**What you have to do:**
Whenever the string "Yeepay" turns up in a line below, that line should be copied.

======== Supplied data ========

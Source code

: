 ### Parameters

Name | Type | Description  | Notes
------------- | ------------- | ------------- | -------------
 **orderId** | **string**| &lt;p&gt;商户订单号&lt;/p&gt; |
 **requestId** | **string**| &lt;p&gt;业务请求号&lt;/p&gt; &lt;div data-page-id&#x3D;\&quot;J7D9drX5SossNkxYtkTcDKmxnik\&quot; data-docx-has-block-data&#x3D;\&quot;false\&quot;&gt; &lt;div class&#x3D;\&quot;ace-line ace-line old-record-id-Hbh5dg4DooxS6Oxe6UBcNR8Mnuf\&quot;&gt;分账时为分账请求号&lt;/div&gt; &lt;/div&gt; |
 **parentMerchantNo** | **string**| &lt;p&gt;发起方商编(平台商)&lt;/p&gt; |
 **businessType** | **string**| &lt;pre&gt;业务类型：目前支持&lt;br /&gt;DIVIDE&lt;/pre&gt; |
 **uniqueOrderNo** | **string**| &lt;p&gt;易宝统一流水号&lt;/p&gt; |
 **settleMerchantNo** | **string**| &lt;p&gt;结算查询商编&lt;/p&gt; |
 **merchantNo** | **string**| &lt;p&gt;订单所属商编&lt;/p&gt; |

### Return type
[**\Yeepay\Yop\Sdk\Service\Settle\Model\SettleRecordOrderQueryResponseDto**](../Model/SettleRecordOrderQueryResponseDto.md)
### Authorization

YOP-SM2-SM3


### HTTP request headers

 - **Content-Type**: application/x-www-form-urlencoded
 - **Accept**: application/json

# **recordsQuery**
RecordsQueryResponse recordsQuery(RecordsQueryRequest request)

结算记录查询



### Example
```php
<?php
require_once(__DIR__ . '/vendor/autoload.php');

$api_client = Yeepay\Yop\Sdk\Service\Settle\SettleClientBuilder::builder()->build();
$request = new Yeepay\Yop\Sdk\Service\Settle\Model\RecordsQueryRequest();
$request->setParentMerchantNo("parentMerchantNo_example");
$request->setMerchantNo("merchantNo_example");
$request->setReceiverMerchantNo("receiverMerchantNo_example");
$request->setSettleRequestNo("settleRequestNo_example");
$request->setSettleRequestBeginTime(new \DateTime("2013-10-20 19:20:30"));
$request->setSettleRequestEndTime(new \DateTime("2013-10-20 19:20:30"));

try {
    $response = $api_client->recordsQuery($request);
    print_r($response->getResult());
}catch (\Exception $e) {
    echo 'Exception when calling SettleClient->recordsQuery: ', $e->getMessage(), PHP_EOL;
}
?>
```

========
======== Supplied data ========

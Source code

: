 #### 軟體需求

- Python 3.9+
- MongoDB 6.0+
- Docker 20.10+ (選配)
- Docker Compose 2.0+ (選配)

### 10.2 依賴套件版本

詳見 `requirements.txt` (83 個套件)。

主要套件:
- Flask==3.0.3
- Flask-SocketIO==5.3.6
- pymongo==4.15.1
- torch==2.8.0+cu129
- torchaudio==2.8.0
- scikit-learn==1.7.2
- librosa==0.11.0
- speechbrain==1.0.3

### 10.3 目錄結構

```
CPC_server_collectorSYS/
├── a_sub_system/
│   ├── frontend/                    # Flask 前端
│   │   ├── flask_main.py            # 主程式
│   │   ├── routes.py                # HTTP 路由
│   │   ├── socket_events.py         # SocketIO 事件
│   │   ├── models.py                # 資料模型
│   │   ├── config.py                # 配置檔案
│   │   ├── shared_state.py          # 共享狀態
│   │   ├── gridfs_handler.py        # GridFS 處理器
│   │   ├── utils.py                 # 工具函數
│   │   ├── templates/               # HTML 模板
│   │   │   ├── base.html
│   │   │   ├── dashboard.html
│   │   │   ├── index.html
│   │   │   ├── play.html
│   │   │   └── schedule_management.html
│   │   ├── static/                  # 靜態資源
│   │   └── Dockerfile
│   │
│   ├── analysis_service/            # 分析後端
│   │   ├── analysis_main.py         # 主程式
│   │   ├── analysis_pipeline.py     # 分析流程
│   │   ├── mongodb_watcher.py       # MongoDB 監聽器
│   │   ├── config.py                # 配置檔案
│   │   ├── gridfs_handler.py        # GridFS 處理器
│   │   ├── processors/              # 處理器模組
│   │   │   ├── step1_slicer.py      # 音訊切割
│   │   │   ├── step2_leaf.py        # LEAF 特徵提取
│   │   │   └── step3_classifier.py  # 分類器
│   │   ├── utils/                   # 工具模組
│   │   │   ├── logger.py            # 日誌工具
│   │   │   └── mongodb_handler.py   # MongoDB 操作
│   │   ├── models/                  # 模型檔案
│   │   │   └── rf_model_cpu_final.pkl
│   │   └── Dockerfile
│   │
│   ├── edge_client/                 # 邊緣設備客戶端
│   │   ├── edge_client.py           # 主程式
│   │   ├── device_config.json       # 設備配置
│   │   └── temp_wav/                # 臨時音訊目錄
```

========
======== Supplied data ========

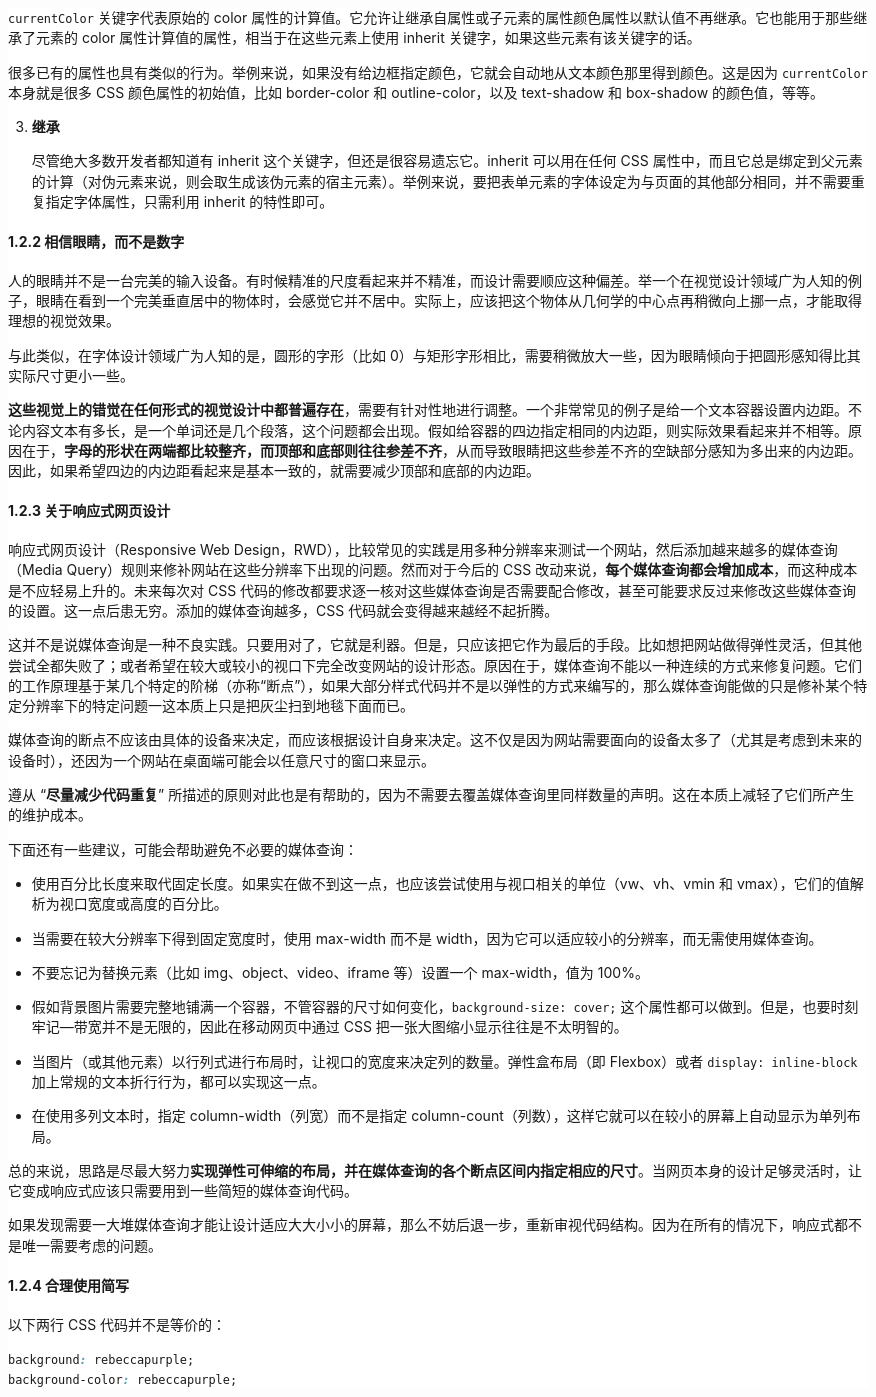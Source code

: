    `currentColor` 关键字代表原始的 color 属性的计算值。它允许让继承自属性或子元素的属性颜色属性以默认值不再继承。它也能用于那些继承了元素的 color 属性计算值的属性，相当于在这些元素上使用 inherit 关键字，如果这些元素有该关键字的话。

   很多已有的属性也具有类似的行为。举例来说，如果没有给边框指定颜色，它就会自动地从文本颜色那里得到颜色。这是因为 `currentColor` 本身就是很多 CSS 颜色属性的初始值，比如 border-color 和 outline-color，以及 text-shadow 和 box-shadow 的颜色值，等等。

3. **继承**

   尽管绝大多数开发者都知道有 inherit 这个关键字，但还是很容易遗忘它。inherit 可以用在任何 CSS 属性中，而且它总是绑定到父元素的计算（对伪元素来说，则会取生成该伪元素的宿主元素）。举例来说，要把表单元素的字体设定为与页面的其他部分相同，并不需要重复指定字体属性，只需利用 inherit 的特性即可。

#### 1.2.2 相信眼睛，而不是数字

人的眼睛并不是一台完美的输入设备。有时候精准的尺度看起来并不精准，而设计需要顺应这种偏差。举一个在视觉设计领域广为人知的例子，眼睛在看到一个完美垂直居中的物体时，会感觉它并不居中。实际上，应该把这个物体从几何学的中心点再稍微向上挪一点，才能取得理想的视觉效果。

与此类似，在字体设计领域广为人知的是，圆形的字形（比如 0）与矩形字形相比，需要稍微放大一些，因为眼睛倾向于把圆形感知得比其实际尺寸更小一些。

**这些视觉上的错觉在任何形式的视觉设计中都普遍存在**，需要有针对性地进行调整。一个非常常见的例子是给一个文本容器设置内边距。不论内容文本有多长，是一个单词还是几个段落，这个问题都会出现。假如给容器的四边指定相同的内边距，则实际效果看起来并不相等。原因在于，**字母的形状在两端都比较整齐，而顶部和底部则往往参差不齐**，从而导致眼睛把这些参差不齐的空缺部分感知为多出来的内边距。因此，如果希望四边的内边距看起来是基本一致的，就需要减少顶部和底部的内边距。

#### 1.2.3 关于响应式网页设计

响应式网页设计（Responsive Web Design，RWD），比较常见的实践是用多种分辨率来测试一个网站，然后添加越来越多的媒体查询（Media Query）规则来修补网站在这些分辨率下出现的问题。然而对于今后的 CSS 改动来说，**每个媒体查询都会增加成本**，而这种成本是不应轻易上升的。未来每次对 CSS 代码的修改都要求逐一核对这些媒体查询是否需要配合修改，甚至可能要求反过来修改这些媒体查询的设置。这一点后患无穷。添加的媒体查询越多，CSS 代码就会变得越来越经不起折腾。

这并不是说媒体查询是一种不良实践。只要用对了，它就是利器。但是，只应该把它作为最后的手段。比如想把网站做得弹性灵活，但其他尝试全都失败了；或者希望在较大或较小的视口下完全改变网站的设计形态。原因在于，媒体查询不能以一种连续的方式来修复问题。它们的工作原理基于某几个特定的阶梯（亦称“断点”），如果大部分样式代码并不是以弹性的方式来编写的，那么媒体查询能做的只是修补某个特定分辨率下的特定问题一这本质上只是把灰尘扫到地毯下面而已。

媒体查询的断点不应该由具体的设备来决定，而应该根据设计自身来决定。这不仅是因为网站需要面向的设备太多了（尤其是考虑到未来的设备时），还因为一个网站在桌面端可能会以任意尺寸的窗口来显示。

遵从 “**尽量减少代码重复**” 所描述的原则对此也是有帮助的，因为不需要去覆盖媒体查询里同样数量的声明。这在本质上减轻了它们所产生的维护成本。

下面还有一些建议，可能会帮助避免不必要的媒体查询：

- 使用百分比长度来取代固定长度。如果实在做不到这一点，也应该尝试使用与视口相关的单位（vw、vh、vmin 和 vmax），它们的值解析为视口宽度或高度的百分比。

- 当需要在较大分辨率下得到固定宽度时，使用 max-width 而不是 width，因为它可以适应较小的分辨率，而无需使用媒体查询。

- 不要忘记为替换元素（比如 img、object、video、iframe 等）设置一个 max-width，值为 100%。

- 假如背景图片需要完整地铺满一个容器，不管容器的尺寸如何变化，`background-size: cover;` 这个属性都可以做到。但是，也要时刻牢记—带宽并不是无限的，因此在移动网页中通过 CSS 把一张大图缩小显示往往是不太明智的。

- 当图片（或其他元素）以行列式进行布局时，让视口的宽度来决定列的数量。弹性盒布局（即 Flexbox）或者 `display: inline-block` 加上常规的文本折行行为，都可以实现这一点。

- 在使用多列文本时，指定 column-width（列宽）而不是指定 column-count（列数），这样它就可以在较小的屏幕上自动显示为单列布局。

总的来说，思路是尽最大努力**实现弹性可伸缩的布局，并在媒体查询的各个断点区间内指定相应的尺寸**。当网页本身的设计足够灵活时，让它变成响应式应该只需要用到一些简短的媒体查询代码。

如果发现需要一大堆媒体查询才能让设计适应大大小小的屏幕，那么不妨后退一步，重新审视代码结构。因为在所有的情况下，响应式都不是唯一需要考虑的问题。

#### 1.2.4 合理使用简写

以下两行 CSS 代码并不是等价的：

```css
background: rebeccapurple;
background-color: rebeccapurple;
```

========

**Solution to the problem:**
[**\Yeepay\Yop\Sdk\Service\Settle\Model\SettleRecordOrderQueryResponseDto**](../Model/SettleRecordOrderQueryResponseDto.md)
$api_client = Yeepay\Yop\Sdk\Service\Settle\SettleClientBuilder::builder()->build();
$request = new Yeepay\Yop\Sdk\Service\Settle\Model\RecordsQueryRequest();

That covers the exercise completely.